Muti : Je n’ai plus 30 ans et j’ai vécu ma vie, mais en tant qu’Italien qui a beaucoup parcouru le monde, j’ai honte de ce qui se passe dans mon pays. Donc j’acquiesce à votre demande de bis pour le « Va Pensiero » à nouveau. Ce n’est pas seulement pour la joie patriotique que je ressens, mais parce que ce soir, alors que je dirigeais le Chœur qui chantait « O mon pays, beau et perdu », j’ai pensé que si nous continuons ainsi, à tuer la culture sur laquelle l’histoire de l’Italie est bâtie, alors oui notre patrie, sera vraiment « belle et perdue ».
[Applaudissements à tout rompre, y compris des artistes sur scène]
Muti : Depuis que règne par ici un « climat italien », et comme moi, Muti, je me suis tu depuis de trop longues années. Je voudrais maintenant… nous devrions donner du sens à ce chant ;comme nous sommes dans notre Maison, le théâtre de la capitale, et avec un Chœur qui a chanté magnifiquement, et qui est accompagné magnifiquement, si vous le voulez bien, je vous propose de vous joindre à nous pour chanter tous ensemble.
C’est alors qu’il invita le public à chanter avec le Chœur des esclaves. « J’ai vu des groupes de gens se lever. Tout l’opéra de Rome s’est levé. Et le Chœur s’est lui aussi levé. Ce fut un moment magique dans l’opéra. »
« Ce soir-là fut non seulement une représentation du Nabucco, mais également une déclaration du théâtre de la capitale à l’attention des politiciens. »
Voici une vidéo de ce moment plein d’émotion

Va pensiero, sull’ali dorate Va, ti posa sui clivi, sui colli, Ove olezzano tepide e molli

L’aure dolci del suolo natal.
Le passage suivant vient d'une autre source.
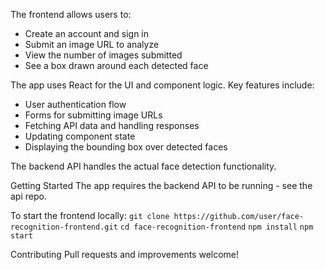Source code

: The frontend allows users to:

* Create an account and sign in
* Submit an image URL to analyze
* View the number of images submitted
* See a box drawn around each detected face

The app uses React for the UI and component logic. Key features include:

* User authentication flow
* Forms for submitting image URLs
* Fetching API data and handling responses
* Updating component state
* Displaying the bounding box over detected faces

The backend API handles the actual face detection functionality.

Getting Started
The app requires the backend API to be running - see the api repo.

To start the frontend locally:
`git clone https://github.com/user/face-recognition-frontend.git`
`cd face-recognition-frontend`
`npm install`
`npm start`


Contributing
Pull requests and improvements welcome!

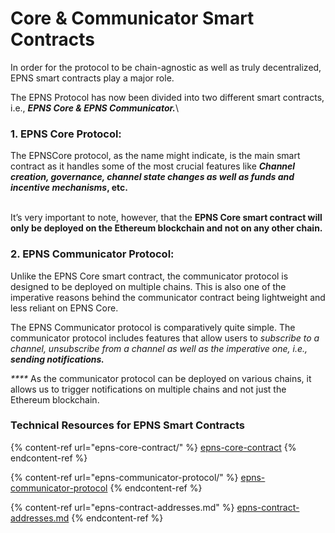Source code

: # Core & Communicator Smart Contracts

In order for the protocol to be chain-agnostic as well as truly decentralized, EPNS smart contracts play a major role.

The EPNS Protocol has now been divided into two different smart contracts, i.e., _**EPNS Core & EPNS Communicator.**_\


### **1. EPNS Core Protocol:**&#x20;

The EPNSCore protocol, as the name might indicate, is the main smart contract as it handles some of the most crucial features like _**Channel creation, governance, channel state changes as well as funds and incentive mechanisms**_**, etc.**&#x20;

\
It’s very important to note, however, that the **EPNS Core smart contract will only be deployed on the Ethereum blockchain and not on any other chain.**

### **2. EPNS Communicator Protocol:**&#x20;

Unlike the EPNS Core smart contract, the communicator protocol is designed to be deployed on multiple chains. This is also one of the imperative reasons behind the communicator contract being lightweight and less reliant on EPNS Core.

The EPNS Communicator protocol is comparatively quite simple. The communicator protocol includes features that allow users to _subscribe to a channel, unsubscribe from a channel as well as the imperative one, i.e., **sending notifications.**_

&#x20;_****_ As the communicator protocol can be deployed on various chains, it allows us to trigger notifications on multiple chains and not just the Ethereum blockchain.

### Technical Resources for EPNS Smart Contracts

{% content-ref url="epns-core-contract/" %}
[epns-core-contract](epns-core-contract/)
{% endcontent-ref %}

{% content-ref url="epns-communicator-protocol/" %}
[epns-communicator-protocol](epns-communicator-protocol/)
{% endcontent-ref %}

{% content-ref url="epns-contract-addresses.md" %}
[epns-contract-addresses.md](epns-contract-addresses.md)
{% endcontent-ref %}
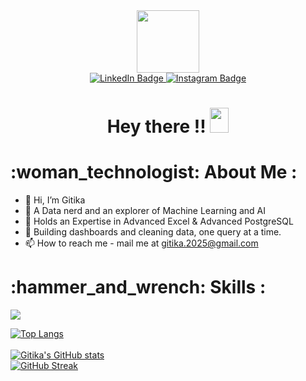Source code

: <div id="header" align="center">
  <img src="https://i.pinimg.com/564x/b7/79/90/b77990c5cd77083976aebcecd01d77c6.jpg" width="100"/>
 <div id="badges">
  <a href="https://www.linkedin.com/in/gitika-gtka26/" target="_blank">
    <img src="https://img.shields.io/badge/LinkedIn-blue?style=for-the-badge&logo=linkedin&logoColor=white" alt="LinkedIn Badge"/>
  </a>
  <a href="https://www.instagram.com/gi.ti.ka/" target="_blank">
    <img src="https://img.shields.io/badge/Instagram-magenta?style=for-the-badge&logo=instagram&logoColor=white" alt="Instagram Badge"/>
  </a>
</div>
 <img src="https://komarev.com/ghpvc/?username=Gitika-26&style=flat-square&color=blue" alt=""/>
</div>
<h1 align="center">
  Hey there !!
  <img src="https://media.giphy.com/media/hvRJCLFzcasrR4ia7z/giphy.gif" width="30px" height="40px"/>
</h1>
<h1>:woman_technologist: About Me :</h1>

- 👋 Hi, I’m Gitika
- 👀 A Data nerd and an explorer of Machine Learning and AI
- 🌱 Holds an Expertise in Advanced Excel & Advanced PostgreSQL 
- 💞️ Building dashboards and cleaning data, one query at a time.
- 📫 How to reach me - mail me at gitika.2025@gmail.com


<h1> :hammer_and_wrench: Skills :</h1>
<p >
  <a href="https://skillicons.dev">
    <img src="https://skillicons.dev/icons?i=py,,postgresql,sklearn,git,github,windows" />
  </a>
</p>


[![Top Langs](https://github-readme-stats.vercel.app/api/top-langs/?username=Gitika-26&layout=compact&theme=vision-friendly-dark)](https://github.com/Gitika-26/github-readme-stats)<br/><br/>
[![Gitika's GitHub stats](https://github-readme-stats.vercel.app/api?username=Gitika-26&show_icons=true&theme=radical)](https://github.com/Gitika-26/github-readme-stats) <br/>
[![GitHub Streak](https://streak-stats.demolab.com?user=Gitika-26&theme=dark&hide_border=true)](https://git.io/streak-stats)


<!---
Gitika-26/Gitika-26 is a ✨ special ✨ repository because its `README.md` (this file) appears on your GitHub profile.
You can click the Preview link to take a look at your changes.
--->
Del Giordano le rive saluta Di sionne le torri atterrate.Oh, mia patria, si bella e perduta!Oh, membranza si cara e fatal!
Arpa d’or dei fatidici vati, Perché muta dal salice pendi?
Le memorie nel petto raccendi,Ci favella del tempo che fu!
O simile di Solima ai fati Traggi un suono di crudo lamento,
O t’ispiri il signore un concento
Che ne infonda al patire virtu’!
Va, pensée, sur tes ailes dorées,
Va, pose toi sur les pentes, sur les collines,
Là où embaument, tièdes et suaves
Les douces brises du sol natal!
Salue les rives du Jourdain,
Les tours abattues de Sion.
O, ma patrie, si belle et perdue!
O, souvenir si cher et fatal!
Harpe d’or des devins fatidiques,,
Pourquoi muette, du saule pleureur, pends-tu?
Rallume les souvenirs dans le cœur,
Parle-nous du temps qui fut!
O, semblable au destin de Solime
Joue le son d’une cruelle lamentation,
O, que le seigneur t’inspire une harmonie
Qui nous donne le courage de supporter toutes nos douleurs!